| TRY IT |
What lines of the data hold the string "with"? Pull each one out.

Saved data entries:
##############################
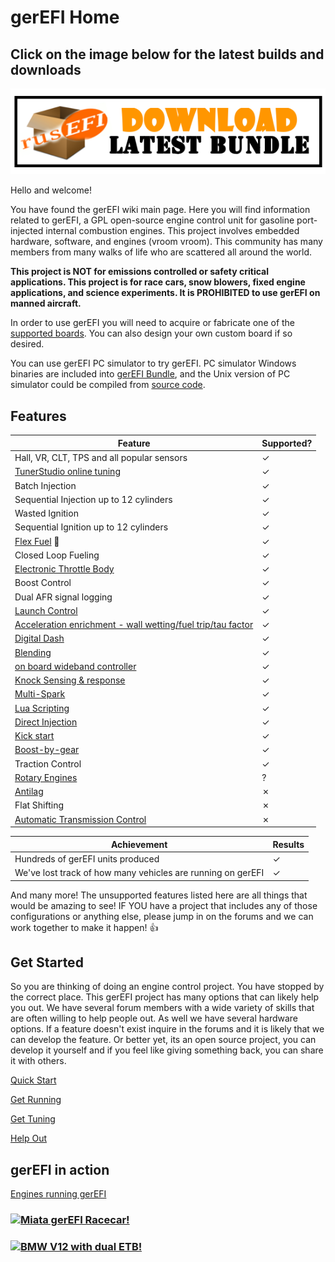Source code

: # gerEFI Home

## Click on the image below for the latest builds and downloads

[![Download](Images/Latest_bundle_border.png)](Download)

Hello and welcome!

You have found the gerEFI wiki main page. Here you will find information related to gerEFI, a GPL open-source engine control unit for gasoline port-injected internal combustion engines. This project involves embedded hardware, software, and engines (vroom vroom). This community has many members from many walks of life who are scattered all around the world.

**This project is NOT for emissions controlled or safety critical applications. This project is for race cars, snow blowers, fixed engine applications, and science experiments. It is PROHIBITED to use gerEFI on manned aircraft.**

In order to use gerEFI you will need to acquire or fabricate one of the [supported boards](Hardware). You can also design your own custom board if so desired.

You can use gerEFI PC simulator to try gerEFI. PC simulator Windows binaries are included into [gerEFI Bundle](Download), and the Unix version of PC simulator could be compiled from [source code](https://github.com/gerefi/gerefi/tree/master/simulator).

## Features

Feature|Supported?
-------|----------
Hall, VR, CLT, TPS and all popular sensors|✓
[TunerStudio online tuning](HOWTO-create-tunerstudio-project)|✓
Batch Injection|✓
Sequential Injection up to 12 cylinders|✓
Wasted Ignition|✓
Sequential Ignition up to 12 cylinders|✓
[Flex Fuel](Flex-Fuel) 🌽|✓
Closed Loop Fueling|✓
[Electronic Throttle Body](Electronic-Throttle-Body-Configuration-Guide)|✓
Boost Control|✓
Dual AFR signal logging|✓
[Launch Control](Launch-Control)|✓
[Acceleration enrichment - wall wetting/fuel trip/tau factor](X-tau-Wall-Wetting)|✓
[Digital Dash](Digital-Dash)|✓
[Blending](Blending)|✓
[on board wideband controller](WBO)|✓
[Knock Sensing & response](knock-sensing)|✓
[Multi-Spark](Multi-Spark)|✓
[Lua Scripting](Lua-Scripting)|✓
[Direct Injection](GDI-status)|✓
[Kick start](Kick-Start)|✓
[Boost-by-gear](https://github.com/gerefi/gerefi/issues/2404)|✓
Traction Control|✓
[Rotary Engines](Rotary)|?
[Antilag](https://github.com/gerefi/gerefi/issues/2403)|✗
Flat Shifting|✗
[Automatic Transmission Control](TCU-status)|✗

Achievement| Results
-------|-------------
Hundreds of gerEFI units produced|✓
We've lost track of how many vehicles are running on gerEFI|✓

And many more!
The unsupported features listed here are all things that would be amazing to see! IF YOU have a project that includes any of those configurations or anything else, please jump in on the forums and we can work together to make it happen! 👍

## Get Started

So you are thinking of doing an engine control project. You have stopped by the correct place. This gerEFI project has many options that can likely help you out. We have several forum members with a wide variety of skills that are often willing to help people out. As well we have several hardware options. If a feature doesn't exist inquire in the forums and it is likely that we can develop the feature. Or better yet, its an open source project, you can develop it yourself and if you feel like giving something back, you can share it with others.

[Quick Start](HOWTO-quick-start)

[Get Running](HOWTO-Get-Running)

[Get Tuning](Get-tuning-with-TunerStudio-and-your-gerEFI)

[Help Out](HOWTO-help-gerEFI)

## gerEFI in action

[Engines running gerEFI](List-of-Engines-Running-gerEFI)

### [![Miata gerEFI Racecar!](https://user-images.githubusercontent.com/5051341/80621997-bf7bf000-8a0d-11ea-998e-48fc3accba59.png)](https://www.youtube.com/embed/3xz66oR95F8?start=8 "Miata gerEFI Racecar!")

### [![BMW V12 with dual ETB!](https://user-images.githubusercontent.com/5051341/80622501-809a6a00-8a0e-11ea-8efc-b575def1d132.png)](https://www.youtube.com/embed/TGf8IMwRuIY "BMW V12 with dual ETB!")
##############################
| OUTPUT FOR THIS TASK |
So you are thinking of doing an engine control project. You have stopped by the correct place. This gerEFI project has many options that can likely help you out. We have several forum members with a wide variety of skills that are often willing to help people out. As well we have several hardware options. If a feature doesn't exist inquire in the forums and it is likely that we can develop the feature. Or better yet, its an open source project, you can develop it yourself and if you feel like giving something back, you can share it with others.
[Get Tuning](Get-tuning-with-TunerStudio-and-your-gerEFI)
### [![BMW V12 with dual ETB!](https://user-images.githubusercontent.com/5051341/80622501-809a6a00-8a0e-11ea-8efc-b575def1d132.png)](https://www.youtube.com/embed/TGf8IMwRuIY "BMW V12 with dual ETB!")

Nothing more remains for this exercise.